__About this exercise__: Count the lines below that contain "alpha". Answer with the number alone.

[Stored data entries]
####

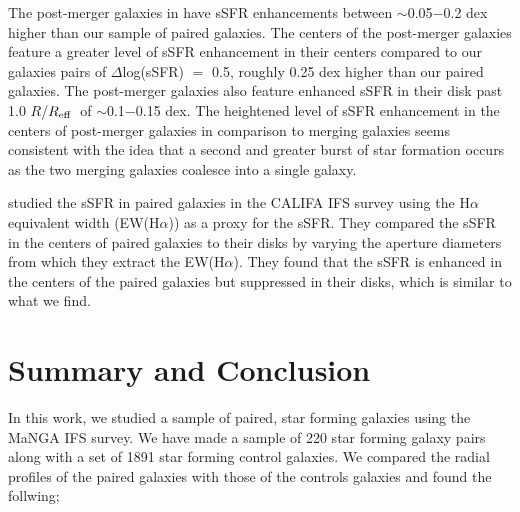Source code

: \documentclass[iop,revtex4,twocolumn,apj,numberedappendix,appendixfloats]{emulateapj}
\newcommand{\reff}{$R_{\rm eff}$}
\newcommand{\ewha}{EW(H$\alpha$)}
\begin{document}
The post-merger galaxies in \citet{Thorp:2019} have sSFR enhancements between $\sim$0.05$-$0.2 dex higher than our sample of paired galaxies. The centers of the post-merger galaxies feature a greater level of sSFR enhancement in their centers compared to our galaxies pairs of $\Delta$log(sSFR) $=$ 0.5, roughly 0.25 dex higher than our paired galaxies. The post-merger galaxies also feature enhanced sSFR in their disk past 1.0 $R$/\reff\ of $\sim$0.1$-$0.15 dex. The heightened level of sSFR enhancement in the centers of post-merger galaxies in comparison to merging galaxies seems consistent with the idea that a second and greater burst of star formation occurs as the two merging galaxies coalesce into a single galaxy. 

\citet{Barrera-Ballesteros:2015} studied the sSFR in paired galaxies in the CALIFA IFS survey using the H$\alpha$ equivalent width (\ewha) as a proxy for the sSFR. They compared the sSFR in the centers of paired galaxies to their disks by varying the aperture diameters from which they extract the \ewha. They found that the sSFR is enhanced in the centers of the paired galaxies but suppressed in their disks, which is similar to what we find.  


\section{Summary and Conclusion}\label{sec:sum}

In this work, we studied a sample of paired, star forming galaxies using the MaNGA IFS survey. We have made a sample of 220 star forming galaxy pairs along with a set of 1891 star forming control galaxies. We compared the radial profiles of the paired galaxies with those of the controls galaxies and found the follwing;
\end{document}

####

__Task result__: 2